▶ _YOUR ASSIGNMENT_
Copy exactly the line that contains "## Tools/Technologies Used" plus all remaining lines of the data, and leave out every line before it.
#### MATERIAL FOR THE TASK ####
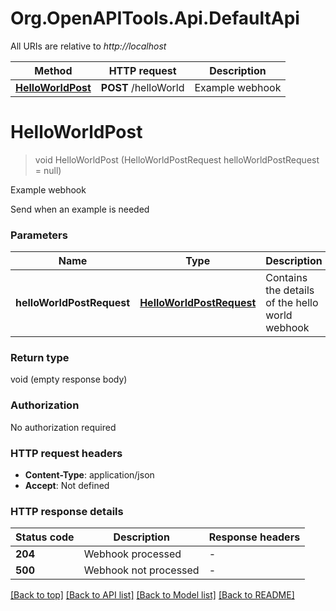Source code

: # Org.OpenAPITools.Api.DefaultApi

All URIs are relative to *http://localhost*

| Method | HTTP request | Description |
|--------|--------------|-------------|
| [**HelloWorldPost**](DefaultApi.md#helloworldpost) | **POST** /helloWorld | Example webhook |

<a id="helloworldpost"></a>
# **HelloWorldPost**
> void HelloWorldPost (HelloWorldPostRequest helloWorldPostRequest = null)

Example webhook

Send when an example is needed


### Parameters

| Name | Type | Description | Notes |
|------|------|-------------|-------|
| **helloWorldPostRequest** | [**HelloWorldPostRequest**](HelloWorldPostRequest.md) | Contains the details of the hello world webhook | [optional]  |

### Return type

void (empty response body)

### Authorization

No authorization required

### HTTP request headers

 - **Content-Type**: application/json
 - **Accept**: Not defined


### HTTP response details
| Status code | Description | Response headers |
|-------------|-------------|------------------|
| **204** | Webhook processed |  -  |
| **500** | Webhook not processed |  -  |

[[Back to top]](#) [[Back to API list]](../../README.md#documentation-for-api-endpoints) [[Back to Model list]](../../README.md#documentation-for-models) [[Back to README]](../../README.md)

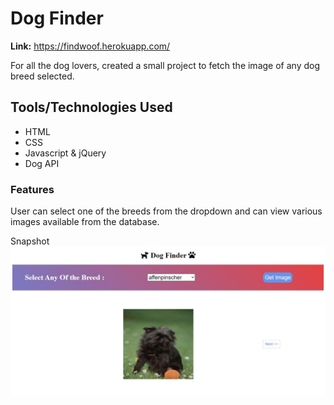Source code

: # Dog Finder
<b>Link:</b> https://findwoof.herokuapp.com/

For all the dog lovers, created a small project to fetch the image of any dog breed selected.

## Tools/Technologies Used
* HTML
* CSS
* Javascript & jQuery
* Dog API

### Features
User can select one of the breeds from the dropdown and can view various images available from the database.

Snapshot
![snapshot 1](https://github.com/Divyansh-007/Dog-Finder/blob/master/snapshots/one.JPG)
####
▶ _ANSWER BOX_
## Tools/Technologies Used
* HTML
* CSS
* Javascript & jQuery
* Dog API

### Features
User can select one of the breeds from the dropdown and can view various images available from the database.

Snapshot
![snapshot 1](https://github.com/Divyansh-007/Dog-Finder/blob/master/snapshots/one.JPG)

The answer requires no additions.